Meta is going ahead in the construction of data centres in tents just when everyone thought the AI data centre boom couldn’t get any stranger. Tesla and xAI seem to have the same contribution equally to the strategy.
This strategy is aimed at reducing building time and quickly increasing its AI capabilities. Meta has constructed data centres inside makeshift tent-like structures. This aggressive infrastructure move is a direct reflection of Tesla’s well-known early factory approach. In order to swiftly get around production constraints and obstacles and expand the Model 3 assembly line, Elon Musk constructed a huge makeshift tent structure in the Fremont factory parking lot in 2018. In contrast to conventional brick-and-mortar permanency, Meta is now using that precise blueprint of radical speed.
Based on Michael Thomas’s opinion, founder of Cleanview, which monitors data centre installations, Meta has constructed six tents, or “rapid deployment structures,” as the business refers to them, outside of New Albany, Ohio, in an effort to reduce construction time in half.
Thomas’s discoveries are not entirely novel. In an interview with a press team last year, Mark Zuckerberg, the CEO of Meta, discussed his intention to place the company’s multi-gigawatt data centers in waterproof tents.
However, Thomas’ photos and examination of local permits highlight the project’s scope and pace of building. Meta began constructing five 125,000-square-foot tents between April and June, according to city permits that Thomas examined. The structures have all been constructed, according to the satellite photos he posted on X.
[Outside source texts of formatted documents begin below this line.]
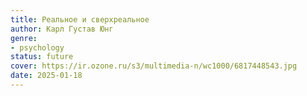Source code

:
 ```yaml
---
title: Реальное и сверхреальное
author: Карл Густав Юнг
genre:
- psychology
status: future
cover: https://ir.ozone.ru/s3/multimedia-n/wc1000/6817448543.jpg
date: 2025-01-18
---
```


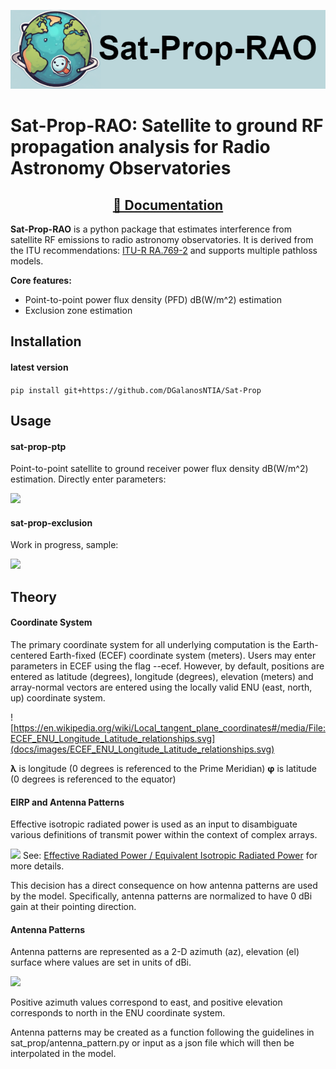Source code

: ![](docs/images/logo.png)

# Sat-Prop-RAO: Satellite to ground RF propagation analysis for Radio Astronomy Observatories
<div align="center">

<!-- Badges -->
## [📘 Documentation](https://tbd/)
<!-- (Badges) -->
</div>

**Sat-Prop-RAO** is a python package that estimates interference from satellite RF emissions to radio astronomy observatories. It is derived from the ITU recommendations: [ITU-R RA.769-2](https://www.itu.int/dms_pubrec/itu-r/rec/ra/R-REC-RA.769-2-200305-I!!PDF-E.pdf) and supports multiple pathloss models.

**Core features:**
- Point-to-point power flux density (PFD) dB(W/m^2) estimation
- Exclusion zone estimation

## Installation
#### latest version
```pip install git+https://github.com/DGalanosNTIA/Sat-Prop```

## Usage

#### sat-prop-ptp
Point-to-point satellite to ground receiver power flux density dB(W/m^2) estimation.
Directly enter parameters:

![](docs/images/point_to_point_help.png)


#### sat-prop-exclusion
Work in progress, sample:

![](docs/images/exclusion_zone_mock_up.png)


## Theory

#### Coordinate System

The primary coordinate system for all underlying computation is the Earth-centered Earth-fixed (ECEF) coordinate system (meters). Users may enter parameters in ECEF using the flag --ecef. However, by default, positions are entered as latitude (degrees), longitude (degrees), elevation (meters) and array-normal vectors are entered using the locally valid ENU (east, north, up) coordinate system.

![https://en.wikipedia.org/wiki/Local_tangent_plane_coordinates#/media/File:ECEF_ENU_Longitude_Latitude_relationships.svg](docs/images/ECEF_ENU_Longitude_Latitude_relationships.svg)

**λ** is longitude (0 degrees is referenced to the Prime Meridian)
**φ** is latitude (0 degrees is referenced to the equator)

#### EIRP and Antenna Patterns
Effective isotropic radiated power is used as an input to disambiguate various definitions of transmit power within the context of complex arrays. 

![](docs/images/Effective_isotropic_radiated_power_illustration.svg)
See: [Effective Radiated Power / Equivalent Isotropic Radiated Power](https://en.wikipedia.org/wiki/Effective_radiated_power) for more details.

This decision has a direct consequence on how antenna patterns are used by the model. Specifically, antenna patterns are normalized to have 0 dBi gain at their pointing direction. 

#### Antenna Patterns

Antenna patterns are represented as a 2-D azimuth (az), elevation (el) surface where values are set in units of dBi. 

![](docs/images/az_el_antenna_pattern.png)

Positive azimuth values correspond to east, and positive elevation corresponds to north in the ENU coordinate system.

Antenna patterns may be created as a function following the guidelines in sat_prop/antenna_pattern.py or input as a json file which will then be interpolated in the model.

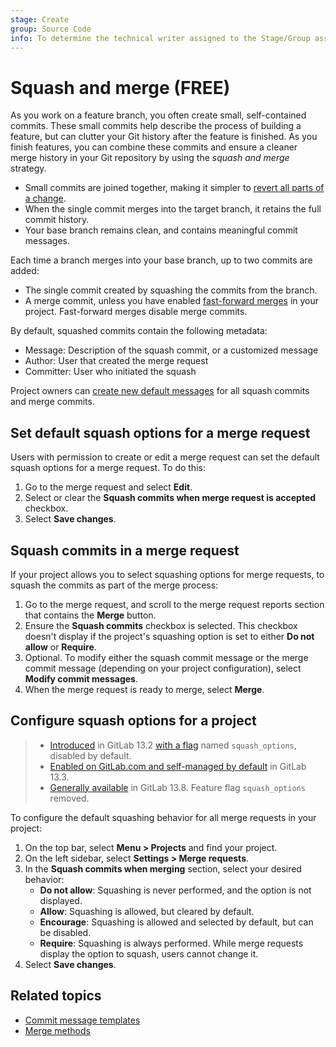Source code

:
 ```yaml
---
stage: Create
group: Source Code
info: To determine the technical writer assigned to the Stage/Group associated with this page, see https://about.gitlab.com/handbook/engineering/ux/technical-writing/#assignments
---
```


# Squash and merge **(FREE)**

As you work on a feature branch, you often create small, self-contained commits. These small commits
help describe the process of building a feature, but can clutter your Git history after the feature
is finished. As you finish features, you can combine these commits and ensure a cleaner merge history
in your Git repository by using the _squash and merge_ strategy.

- Small commits are joined together, making it simpler to [revert all parts of a change](revert_changes.md).
- When the single commit merges into the target branch, it retains the full commit history.
- Your base branch remains clean, and contains meaningful commit messages.

Each time a branch merges into your base branch, up to two commits are added:

- The single commit created by squashing the commits from the branch.
- A merge commit, unless you have enabled [fast-forward merges](methods/index.md#fast-forward-merge)
  in your project. Fast-forward merges disable merge commits.

By default, squashed commits contain the following metadata:

- Message: Description of the squash commit, or a customized message
- Author: User that created the merge request
- Committer: User who initiated the squash

Project owners can [create new default messages](commit_templates.md) for all
squash commits and merge commits.

## Set default squash options for a merge request

Users with permission to create or edit a merge request can set the default squash options
for a merge request. To do this:

1. Go to the merge request and select **Edit**.
1. Select or clear the **Squash commits when merge request is accepted** checkbox.
1. Select **Save changes**.

## Squash commits in a merge request

If your project allows you to select squashing options for merge requests, to
squash the commits as part of the merge process:

1. Go to the merge request, and scroll to the merge request reports section that
   contains the **Merge** button.
1. Ensure the **Squash commits** checkbox is selected. This checkbox doesn't display
   if the project's squashing option is set to either **Do not allow** or **Require**.
1. Optional. To modify either the squash commit message or the merge commit message
   (depending on your project configuration), select **Modify commit messages**.
1. When the merge request is ready to merge, select **Merge**.

## Configure squash options for a project

> - [Introduced](https://gitlab.com/gitlab-org/gitlab/-/issues/17613) in GitLab 13.2 [with a flag](../../../administration/feature_flags.md) named `squash_options`, disabled by default.
> - [Enabled on GitLab.com and self-managed by default](https://gitlab.com/gitlab-org/gitlab/-/merge_requests/39382) in GitLab 13.3.
> - [Generally available](https://gitlab.com/gitlab-org/gitlab/-/issues/232536) in GitLab 13.8. Feature flag `squash_options` removed.

To configure the default squashing behavior for all merge requests in your project:

1. On the top bar, select **Menu > Projects** and find your project.
1. On the left sidebar, select **Settings > Merge requests**.
1. In the **Squash commits when merging** section, select your desired behavior:
   - **Do not allow**: Squashing is never performed, and the option is not displayed.
   - **Allow**: Squashing is allowed, but cleared by default.
   - **Encourage**: Squashing is allowed and selected by default, but can be disabled.
   - **Require**: Squashing is always performed. While merge requests display the option
     to squash, users cannot change it.
1. Select **Save changes**.

## Related topics

- [Commit message templates](commit_templates.md)
- [Merge methods](methods/index.md)

<!-- ## Troubleshooting

Include any troubleshooting steps that you can foresee. If you know beforehand what issues
one might have when setting this up, or when something is changed, or on upgrading, it's
important to describe those, too. Think of things that may go wrong and include them here.
This is important to minimize requests for support, and to avoid doc comments with
questions that you know someone might ask.

Each scenario can be a third-level heading, e.g. `### Getting error message X`.
If you have none to add when creating a doc, leave this section in place
but commented out to help encourage others to add to it in the future. -->

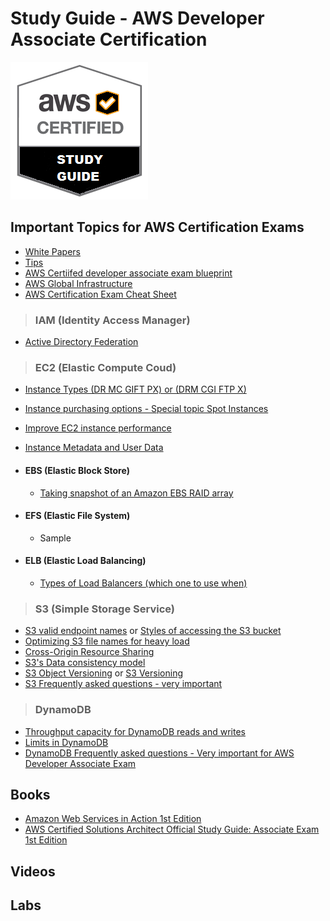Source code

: 
# Study Guide - AWS Developer Associate Certification

[img1]: StudyGuideAWS.png "devcert"
![Developer Associate Logo][img1]

## Important Topics for AWS Certification Exams

* [White Papers](https://aws.amazon.com/whitepapers/)
* [Tips](https://read.acloud.guru/what-you-need-to-get-aws-certified-5937e613b10f)
* [AWS Certiifed developer associate exam blueprint](https://d0.awsstatic.com/training-and-certification/docs-dev-associate/AWS_certified_developer_associate_blueprint.pdf)
* [AWS Global Infrastructure](https://aws.amazon.com/about-aws/global-infrastructure/)
* [AWS Certification Exam Cheat Sheet](http://jayendrapatil.com/tag/cheat-sheet/)

> ### IAM (Identity Access Manager)

* [Active Directory Federation](https://aws.amazon.com/blogs/security/tag/saml/)

> ### EC2 (Elastic Compute Coud)

* [Instance Types (DR MC GIFT PX) or (DRM CGI FTP X)](http://docs.aws.amazon.com/AWSEC2/latest/UserGuide/instance-types.html?shortFooter=true)
* [Instance purchasing options - Special topic Spot Instances](http://docs.aws.amazon.com/AWSEC2/latest/UserGuide/instance-purchasing-options.html?shortFooter=true)
* [Improve EC2 instance performance](https://www.datadoghq.com/blog/top-5-ways-to-improve-your-aws-ec2-performance/)
* [Instance Metadata and User Data](http://docs.aws.amazon.com/AWSEC2/latest/UserGuide/ec2-instance-metadata.html)

* #### EBS (Elastic Block Store)
    * [Taking snapshot of an Amazon EBS RAID array](https://aws.amazon.com/premiumsupport/knowledge-center/snapshot-ebs-raid-array/)
* #### EFS (Elastic File System)
    * Sample
* #### ELB (Elastic Load Balancing)
    * [Types of Load Balancers (which one to use when)](https://aws.amazon.com/elasticloadbalancing/faqs/)

> ### S3 (Simple Storage Service)

* [S3 valid endpoint names](http://docs.aws.amazon.com/general/latest/gr/rande.html#s3_region) or [Styles of accessing the S3 bucket](http://docs.aws.amazon.com/AmazonS3/latest/dev/UsingBucket.html#access-bucket-intro)
* [Optimizing S3 file names for heavy load](http://docs.aws.amazon.com/AmazonS3/latest/dev/request-rate-perf-considerations.html)
* [Cross-Origin Resource Sharing](http://docs.aws.amazon.com/AmazonS3/latest/dev/cors.html)
* [S3's Data consistency model](http://jayendrapatil.com/aws-s3-data-consistency-model/)
* [S3 Object Versioning](http://docs.aws.amazon.com/AmazonS3/latest/dev/ObjectVersioning.html) or [S3 Versioning](https://docs.aws.amazon.com/AmazonS3/latest/dev/Versioning.html)
* [S3 Frequently asked questions - very important](https://aws.amazon.com/s3/faqs/)

> ### DynamoDB

* [Throughput capacity for DynamoDB reads and writes](https://docs.aws.amazon.com/amazondynamodb/latest/developerguide/HowItWorks.ProvisionedThroughput.html)
* [Limits in DynamoDB](http://docs.aws.amazon.com/amazondynamodb/latest/developerguide/Limits.html#limits-attributes)
* [DynamoDB Frequently asked questions - Very important for AWS Developer Associate Exam](https://aws.amazon.com/dynamodb/faqs/)

## Books

* [Amazon Web Services in Action 1st Edition](https://www.amazon.com/Amazon-Services-Action-Andreas-Wittig/dp/1617292885/ref=sr_1_4?s=books&ie=UTF8&qid=1506368843&sr=1-4&keywords=aws+developer+associate)
* [AWS Certified Solutions Architect Official Study Guide: Associate Exam 1st Edition](https://www.amazon.com/Certified-Solutions-Architect-Official-Study/dp/1119138558/)

## Videos

## Labs



```python

```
The tents used are similar to those that Tesla erected in the parking lot of its facility in Fremont, California, for the hurried launch of the Model 3. Additionally, the complex is powered by 200 megawatts of adjacent modular gas turbines, a strategy made popular by rival xAI.
AI chips, which are probably worth billions of dollars, will operate inside the tents.
As Meta has had difficulty releasing its AI models to developers, the tents have sprouted up. According to a recent Wall Street Journal article, Meta’s most current model, Muse Spark, is finished, but the APIs that developers need to access it have been continuously delayed.
According to Meta, it plans to invest up to $145 billion in data centers and other capital projects. The sound of that has not pleased Wall Street, as Meta’s stock has dropped 5% so far this year. One method to reduce the cost is to place AI chips in tents.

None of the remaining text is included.